![surgemail history surgemail history](https://netwinsite.com/yes/help/img_osx/simple.png)
![surgemail history surgemail history](https://www.corelan.be/wp-content/uploads/2010/05/image41.png)
![surgemail history surgemail history](http://www.breslov.com/en/images/9/9f/Martins_page.gif)
This puts it in a whole other category of trouble.

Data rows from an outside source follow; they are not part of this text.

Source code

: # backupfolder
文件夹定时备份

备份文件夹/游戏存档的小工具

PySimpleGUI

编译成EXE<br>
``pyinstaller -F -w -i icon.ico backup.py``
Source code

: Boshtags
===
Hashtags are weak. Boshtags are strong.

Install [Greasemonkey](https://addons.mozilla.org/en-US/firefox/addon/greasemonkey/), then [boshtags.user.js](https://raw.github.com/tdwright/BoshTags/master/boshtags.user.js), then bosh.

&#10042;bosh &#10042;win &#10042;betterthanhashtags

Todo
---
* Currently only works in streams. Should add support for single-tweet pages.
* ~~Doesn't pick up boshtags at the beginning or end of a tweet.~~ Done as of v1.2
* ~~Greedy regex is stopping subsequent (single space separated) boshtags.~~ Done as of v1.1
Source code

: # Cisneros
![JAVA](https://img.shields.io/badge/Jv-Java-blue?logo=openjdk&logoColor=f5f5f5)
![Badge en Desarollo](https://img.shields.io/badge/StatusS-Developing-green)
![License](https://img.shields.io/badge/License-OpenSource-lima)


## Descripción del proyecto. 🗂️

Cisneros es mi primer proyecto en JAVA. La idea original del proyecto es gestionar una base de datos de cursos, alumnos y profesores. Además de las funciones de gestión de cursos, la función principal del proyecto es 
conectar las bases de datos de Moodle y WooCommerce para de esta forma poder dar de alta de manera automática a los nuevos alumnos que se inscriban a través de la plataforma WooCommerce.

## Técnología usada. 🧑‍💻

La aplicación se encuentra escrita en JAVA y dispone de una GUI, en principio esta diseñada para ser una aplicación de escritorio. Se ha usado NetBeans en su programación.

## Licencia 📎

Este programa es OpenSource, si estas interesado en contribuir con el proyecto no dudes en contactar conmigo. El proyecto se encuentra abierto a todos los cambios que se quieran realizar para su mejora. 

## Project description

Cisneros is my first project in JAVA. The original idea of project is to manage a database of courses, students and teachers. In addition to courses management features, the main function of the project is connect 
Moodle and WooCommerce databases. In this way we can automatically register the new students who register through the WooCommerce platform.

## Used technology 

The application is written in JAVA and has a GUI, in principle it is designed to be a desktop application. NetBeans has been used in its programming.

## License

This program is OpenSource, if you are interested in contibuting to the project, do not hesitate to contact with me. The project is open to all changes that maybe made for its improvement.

Surgemail history password#
Update: After looking closer at your log, someone was able to AUTH using a valid username and password for your server. When the message is actual spam, there are far better ways to detect and block it, including RBLs, Bayesian filters, and SpamAssassin.Īnd finally, you can prevent at least some of the forgeries using by setting up proper SPF records for your domain. Spammers, in my experience, rarely use an empty MAIL FROM: since they can easily fake a real-looking address. The spammer sends a message to faking the return address as Since there is no user johnq in my domain, my mail server sends a bounce message ( MAIL FROM:) to the apparent sender, That is what you are probably seeing.īlocking empty MAIL FROM messages will do more harm than good, in my opinion. Instead, a spammer has faked an address at your domain and used it as the return address for a message to another domain. The empty MAIL FROM: messages that you are seeing are probably not coming from a spammer. Your users would not get bounce messages from other domains: they would never know if they made a typo when sending mail to a user at another domain.What would happen if you block messages with an empty MAIL FROM:? Without this, it might be possible for someone to DoS you simply by faking a message to a non-existent user at another domain, with a return address of a non-existent user at your own domain, resulting in a never-ending loop of bounce messages. When MAIL FROM is used with an empty address (represented as ), the receiving server knows not to generate a bounce message if the message is being sent to a non-existent user. It’s used primarily for bounce messages, to prevent an endless loop. Mail servers are required to support it ( RFC 1123 section 5.2.9). The empty MAIL FROM is used for delivery status notifications. Why an empty FROM address is consider OK? Actually, in our MTA(surgemail), we can see the sender in the email header. We have firewall to ratelimit the sender, but for the following email, the firewall couldn't do this because of the empty FROM address. Recently, we found that hacker had hacked some user accounts and sent out lots of spams.